General and administrative costs incurred were $2.0 million in the three months ended September 30, 2009, including $0.6 million non-cash charge for stock based incentives, compared to $1.5 million for the time charter business in the comparable period in 2008 when for half of the quarter the Company was a wholly-owned subsidiary of CMA CGM. In the nine months ended September 30, 2009 general and administrative costs were $6.6 million, including $2.2 million non-cash charge for stock based incentives, compared to $3.3 million in the comparative period.

Interest Expense

Interest expense, excluding the effect of interest rate derivatives which do not qualify for hedge accounting, for the three months ended September 30, 2009 was $7.9 million. This includes a non recurring write off of a portion of brought forward unamortized deferred financing costs of $2.0 million as a result of reduced borrowing capacity following the amendment to the credit facility agreed in August 2009. The Company's borrowings under its credit facility averaged approximately $564.4 million in the three months ended September 30, 2009 and there were $48.0 million preferred shares throughout the period.
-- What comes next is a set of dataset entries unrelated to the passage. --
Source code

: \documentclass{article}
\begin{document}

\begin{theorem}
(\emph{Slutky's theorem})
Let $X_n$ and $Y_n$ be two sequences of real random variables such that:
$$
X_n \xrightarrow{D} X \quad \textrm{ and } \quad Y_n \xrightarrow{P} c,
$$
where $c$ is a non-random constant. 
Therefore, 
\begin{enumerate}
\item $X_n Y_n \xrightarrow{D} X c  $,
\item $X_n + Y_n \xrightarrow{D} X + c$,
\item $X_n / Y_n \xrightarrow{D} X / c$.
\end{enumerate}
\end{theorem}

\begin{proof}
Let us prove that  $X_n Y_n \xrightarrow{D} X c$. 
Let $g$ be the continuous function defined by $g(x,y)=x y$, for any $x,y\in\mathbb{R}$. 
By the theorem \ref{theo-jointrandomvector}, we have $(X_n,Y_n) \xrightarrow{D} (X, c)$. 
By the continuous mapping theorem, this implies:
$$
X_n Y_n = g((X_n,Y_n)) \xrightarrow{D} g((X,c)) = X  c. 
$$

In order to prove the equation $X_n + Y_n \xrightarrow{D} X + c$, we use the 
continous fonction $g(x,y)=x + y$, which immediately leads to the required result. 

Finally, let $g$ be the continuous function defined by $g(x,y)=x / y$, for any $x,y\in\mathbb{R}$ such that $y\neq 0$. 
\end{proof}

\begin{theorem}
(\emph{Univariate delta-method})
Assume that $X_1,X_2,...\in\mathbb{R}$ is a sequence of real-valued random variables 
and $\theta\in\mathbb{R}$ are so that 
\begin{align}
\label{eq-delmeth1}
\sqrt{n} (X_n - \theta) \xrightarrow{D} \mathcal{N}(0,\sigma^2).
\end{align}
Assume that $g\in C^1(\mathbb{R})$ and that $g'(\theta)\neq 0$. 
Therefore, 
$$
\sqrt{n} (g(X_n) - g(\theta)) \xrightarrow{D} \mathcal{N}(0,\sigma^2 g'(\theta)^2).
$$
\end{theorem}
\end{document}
Interest expense in the comparative period in 2008 was $4.2 million based on average borrowings of $453.4 million in the quarter.
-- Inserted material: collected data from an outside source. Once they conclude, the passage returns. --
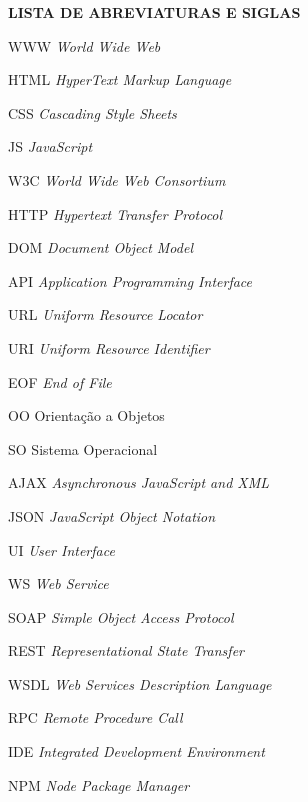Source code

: \vfill
\begin{center}
{\textbf{LISTA DE ABREVIATURAS E SIGLAS}}
\end{center}
\vspace{0.5cm}

\begin{siglas}
\item[WWW] \textit{World Wide Web}
\item[HTML] \textit{HyperText Markup Language}
\item[CSS] \textit{Cascading Style Sheets}
\item[JS] \textit{JavaScript}
\item[W3C] \textit{World Wide Web Consortium}
\item[HTTP] \textit{Hypertext Transfer Protocol}
\item[DOM] \textit{Document Object Model}
\item[API] \textit{Application Programming Interface}
\item[URL] \textit{Uniform Resource Locator}
\item[URI] \textit{Uniform Resource Identifier}
\item[EOF] \textit{End of File}
\item[OO] Orientação a Objetos
\item[SO] Sistema Operacional
\item[AJAX] \textit{Asynchronous JavaScript and XML}
\item[JSON] \textit{JavaScript Object Notation}
\item[UI] \textit{User Interface}
\item[WS] \textit{Web Service}
\item[SOAP] \textit{Simple Object Access Protocol}
\item[REST] \textit{Representational State Transfer}
\item[WSDL] \textit{Web Services Description Language}
\item[RPC] \textit{Remote Procedure Call}
\item[IDE] \textit{Integrated Development Environment}
\item[NPM] \textit{Node Package Manager}
\end{siglas}
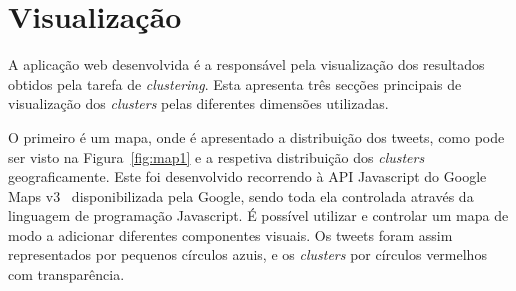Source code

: %

\section{Visualização}

A aplicação web desenvolvida é a responsável pela visualização dos resultados obtidos pela tarefa de \textit{clustering}. Esta apresenta três secções principais de visualização dos \textit{clusters} pelas diferentes dimensões utilizadas. 

O primeiro é um mapa, onde é apresentado a distribuição dos tweets, como pode ser visto na Figura~\ref{fig:map1} e a respetiva distribuição dos \textit{clusters} geograficamente. Este foi desenvolvido recorrendo à API Javascript do Google Maps v3~\cite{googlemapsapi} disponibilizada pela Google, sendo toda ela controlada através da linguagem de programação Javascript. É possível utilizar e controlar um mapa de modo a adicionar diferentes componentes visuais. Os tweets foram assim representados por pequenos círculos azuis, e os \textit{clusters} por círculos vermelhos com transparência. 

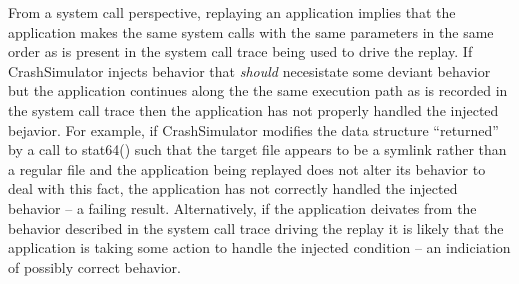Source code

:     From a system call perspective, replaying an application implies that the application makes the same system calls
    with the same parameters in the same order as is present in the system call trace being used to drive the replay.
    If CrashSimulator injects behavior that \emph{should} necesistate some deviant behavior but the application
    continues along the the same execution path as is recorded in the system call trace then the application has not
    properly handled the injected bejavior.  For example, if CrashSimulator modifies the data structure ``returned'' by
    a call to stat64() such that the target file appears to be a symlink rather than a regular file and the application
    being replayed does not alter its behavior to deal with this fact, the application has not correctly handled the
    injected behavior -- a failing result.  Alternatively, if the application deivates from the behavior described in
    the system call trace driving the replay it is likely that the application is taking some action to handle the
    injected condition -- an indiciation of possibly correct behavior.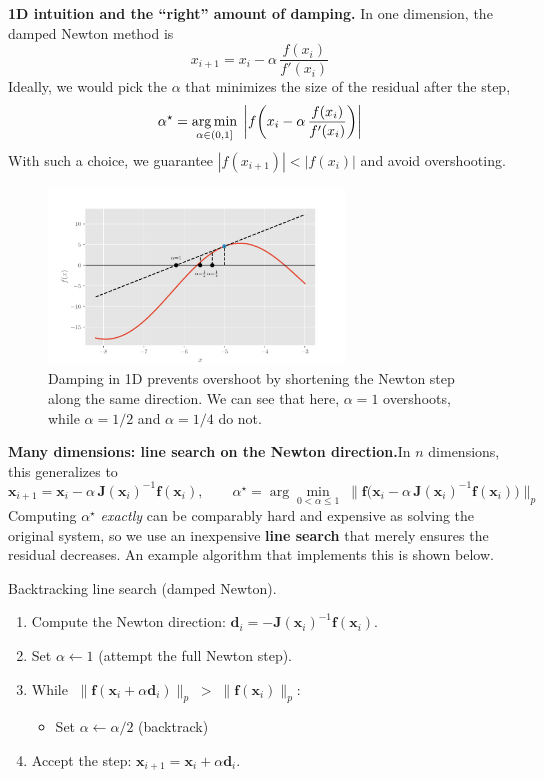 \textbf{1D intuition and the ``right'' amount of damping.} In one dimension, the damped Newton method is
\[
x_{i+1}=x_i-\alpha\,\frac{f(x_i)}{f'(x_i)}
\]
Ideally, we would pick the \(\alpha\) that minimizes the size of the residual after the step,
\[
\alpha^\star = \operatorname*{arg\,min}_{\alpha\in(0,1]}\; \left| f\!\left(x_i-\alpha\,\frac{f(x_i)}{f'(x_i)}\right) \right|
\]
With such a choice, we guarantee \(|f(x_{i+1})|<|f(x_i)|\) and avoid overshooting.

\begin{figure}[h]
    \centering
    \includegraphics[width=0.7\textwidth]{figs/nle/damped_newton_verification.pdf}
    \caption{Damping in 1D prevents overshoot by shortening the Newton step along the same direction. We can see that here, $\alpha=1$ overshoots, while $\alpha=1/2$ and $\alpha=1/4$ do not.}
\end{figure}

\textbf{Many dimensions: line search on the Newton direction.}\quad In \(n\) dimensions, this generalizes to
\[
\mathbf{x}_{i+1}=\mathbf{x}_i-\alpha\,\mathbf{J}(\mathbf{x}_i)^{-1}\mathbf{f}(\mathbf{x}_i),
\qquad
\alpha^\star=\arg\min_{0<\alpha\le 1}\;\bigl\|\mathbf{f}\bigl(\mathbf{x}_i-\alpha\,\mathbf{J}(\mathbf{x}_i)^{-1}\mathbf{f}(\mathbf{x}_i)\bigr)\bigr\|_p
\]
Computing \(\alpha^\star\) \emph{exactly} can be comparably hard and expensive as solving the original system, so we use an inexpensive \textbf{line search} that merely ensures the residual decreases. An example algorithm that implements this is shown below.

\begin{algorithm}[H]
\caption{Backtracking line search (damped Newton).}
\begin{enumerate}
\item Compute the Newton direction: \(\mathbf{d}_i=-\mathbf{J}(\mathbf{x}_i)^{-1}\mathbf{f}(\mathbf{x}_i)\).
\item Set \(\alpha\leftarrow 1\) (attempt the full Newton step).
\item While \(\;\lVert \mathbf{f}(\mathbf{x}_i+\alpha\mathbf{d}_i)\rVert_p \;>\; \lVert \mathbf{f}(\mathbf{x}_i)\rVert_p:\)
\begin{itemize}
  \item Set \(\alpha \leftarrow \alpha/2\) \hfill (backtrack)
\end{itemize}
\item Accept the step: \(\mathbf{x}_{i+1}=\mathbf{x}_i+\alpha\mathbf{d}_i\).
\end{enumerate}
\end{algorithm}

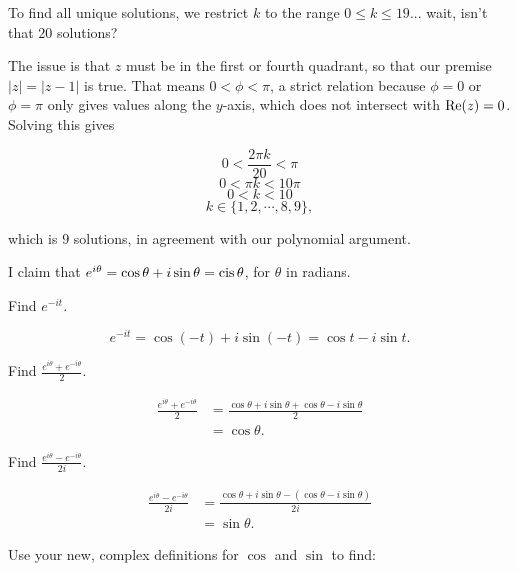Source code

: \documentclass[../key.tex]{subfiles}
\begin{document}
To find all unique solutions, we restrict $k$ to the range $0\leq k\leq 19$... wait, isn't that $20$ solutions?

The issue is that $z$ must be in the first or fourth quadrant, so that our premise $|z|=|z-1|$ is true. That means $0 < \phi < \pi$, a strict relation because $\phi = 0$ or $\phi=\pi$ only gives values along the $y$-axis, which does not intersect with $\operatorname{Re}(z) = 0$. Solving this gives

$$0 < \frac{2\pi k}{20} < \pi$$
$$0 < \pi k < 10\pi$$
$$0 < k < 10$$
$$k\in \{1,2,\cdots, 8,9\},$$

which is $9$ solutions, in agreement with our polynomial argument.

\begin{outer_problem}
\item I claim that $e^{i\theta}=\cos\theta + i\sin\theta = \operatorname{cis}\theta$, for $\theta$ in radians.
\setcounter{store_outer_problem}{\value{outer_problemi}}
\end{outer_problem}

\begin{inner_problem}[start=1]
\item Find $e^{-it}$.
\end{inner_problem}

$$e^{-it} = \cos (-t) + i\sin(-t) = \cos t - i\sin t.$$

\begin{inner_problem}
\item Find $\frac{e^{i\theta} + e^{-i\theta}}{2}$.
\end{inner_problem}

\begin{align*}
\frac{e^{i\theta} + e^{-i\theta}}{2} &= \frac{\cos \theta + i\sin\theta + \cos\theta - i\sin\theta}{2} \\
&= \cos\theta.
\end{align*}

\begin{inner_problem}
\item Find $\frac{e^{i\theta} - e^{-i\theta}}{2i}$.
\end{inner_problem}

\begin{align*}
\frac{e^{i\theta} - e^{-i\theta}}{2i} &= \frac{\cos \theta + i\sin\theta - (\cos\theta - i\sin\theta)}{2i} \\
&= \sin\theta.
\end{align*}

\begin{outer_problem}
\item Use your new, complex definitions for $\cos$ and $\sin$ to find:%
\end{outer_problem}
\end{document}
For the nine months ended September 30, 2009 net interest expense was $18.1 million including $2.2 million write off of deferred financing costs and based on average borrowings, including the preferred shares, of $597.6 million compared to $18.8 million net interest expense for the comparative period in 2008 based on average borrowings including the preferred shares of $536.0 million in the comparative period.
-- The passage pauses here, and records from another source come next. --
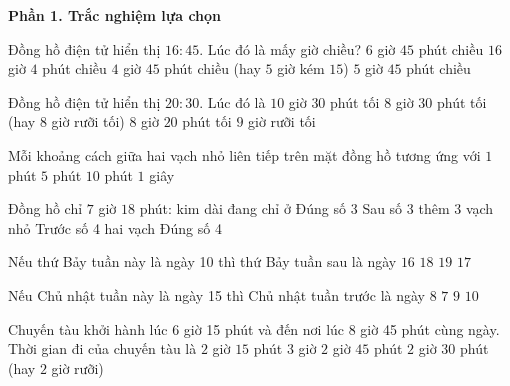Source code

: \textbf{Phần 1. Trắc nghiệm lựa chọn}

\begin{ex} %
Đồng hồ điện tử hiển thị $16:45$. Lúc đó là mấy giờ chiều?
\choice
{$6$ giờ $45$ phút chiều}
{$16$ giờ $4$ phút chiều}
{\True $4$ giờ $45$ phút chiều (hay $5$ giờ kém $15$)}
{$5$ giờ $45$ phút chiều}
\end{ex}

\begin{ex} %
Đồng hồ điện tử hiển thị $20:30$. Lúc đó là
\choice
{$10$ giờ $30$ phút tối}
{\True $8$ giờ $30$ phút tối (hay $8$ giờ rưỡi tối)}
{$8$ giờ $20$ phút tối}
{$9$ giờ rưỡi tối}
\end{ex}

\begin{ex} %
Mỗi khoảng cách giữa hai vạch nhỏ liên tiếp trên mặt đồng hồ tương ứng với
\choice
{\True $1$ phút}
{$5$ phút}
{$10$ phút}
{$1$ giây}
\end{ex}

\begin{ex} %
Đồng hồ chỉ $7$ giờ $18$ phút: kim dài đang chỉ ở
\choice
{Đúng số 3}
{\True Sau số 3 thêm 3 vạch nhỏ}
{Trước số 4 hai vạch}
{Đúng số 4}
\end{ex}

\begin{ex} %
Nếu thứ Bảy tuần này là ngày 10 thì thứ Bảy tuần sau là ngày
\choice
{$16$}
{$18$}
{$19$}
{\True $17$}
\end{ex}

\begin{ex} %
Nếu Chủ nhật tuần này là ngày 15 thì Chủ nhật tuần trước là ngày
\choice
{\True $8$}
{$7$}
{$9$}
{$10$}
\end{ex}

\begin{ex} %
Chuyến tàu khởi hành lúc 6 giờ 15 phút và đến nơi lúc 8 giờ 45 phút cùng ngày. Thời gian đi của chuyến tàu là
\choice
{$2$ giờ $15$ phút}
{$3$ giờ}
{$2$ giờ $45$ phút}
{\True $2$ giờ $30$ phút (hay $2$ giờ rưỡi)}
\end{ex}

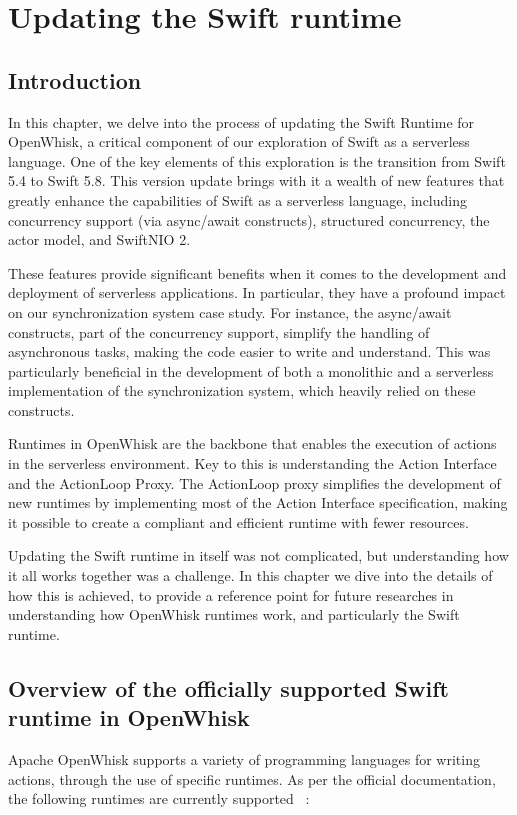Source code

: \chapter{Updating the Swift runtime}
\label{ch:UpdatingRuntime}

\section{Introduction}
\label{sec:Introduction}

In this chapter, we delve into the process of updating the Swift Runtime for OpenWhisk, a critical component of our exploration of Swift as a serverless language. One of the key elements of this exploration is the transition from Swift 5.4 to Swift 5.8. This version update brings with it a wealth of new features that greatly enhance the capabilities of Swift as a serverless language, including concurrency support (via async/await constructs), structured concurrency, the actor model, and SwiftNIO 2.

These features provide significant benefits when it comes to the development and deployment of serverless applications. In particular, they have a profound impact on our synchronization system case study. For instance, the async/await constructs, part of the concurrency support, simplify the handling of asynchronous tasks, making the code easier to write and understand. This was particularly beneficial in the development of both a monolithic and a serverless implementation of the synchronization system, which heavily relied on these constructs.

Runtimes in OpenWhisk are the backbone that enables the execution of actions in the serverless environment. Key to this is understanding the Action Interface and the ActionLoop Proxy. The ActionLoop proxy simplifies the development of new runtimes by implementing most of the Action Interface specification, making it possible to create a compliant and efficient runtime with fewer resources.

Updating the Swift runtime in itself was not complicated, but understanding how it all works together was a challenge. In this chapter we dive into the details of how this is achieved, to provide a reference point for future researches in understanding how OpenWhisk runtimes work, and particularly the Swift runtime.
\section{Overview of the officially supported Swift runtime in OpenWhisk}
Apache OpenWhisk supports a variety of programming languages for writing actions, through the use of specific runtimes. As per the official documentation, the following runtimes are currently supported 
~\cite{openwhisk2023}:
Change in Fair Value of Financial Instruments

The Company hedges the majority of its interest rate exposure by entering into derivatives that swap floating rate debt for fixed rate debt to provide long-term stability and predictability to cash flows. As these hedges do not qualify for hedge accounting under US GAAP, the outstanding hedges are marked to market at each period end with any change in the fair value being booked to the income and expenditure account. The Company's derivative hedging instruments led to a $12.0 million loss in the three months ended September 30, 2009, reflecting primarily movements in the forward curve for interest rates. Of this amount, $3.9 million was realized for settlements of swaps in the period and $8.1 million was unrealized for revaluation of the balance sheet position. This compares to a $6.7 million loss in the three months ended September 30, 2008 of which $0.3 million was realized and $6.4 million was unrealized. For the nine months ended September 30, 2009 the reported gain was $4.1 million comprising $8.7 million realized charge and $12.8 million unrealized gain. For the nine months ended September 30, 2008 the reported loss was $1.5 million of which $0.4 million was realized and $1.1 million was unrealized.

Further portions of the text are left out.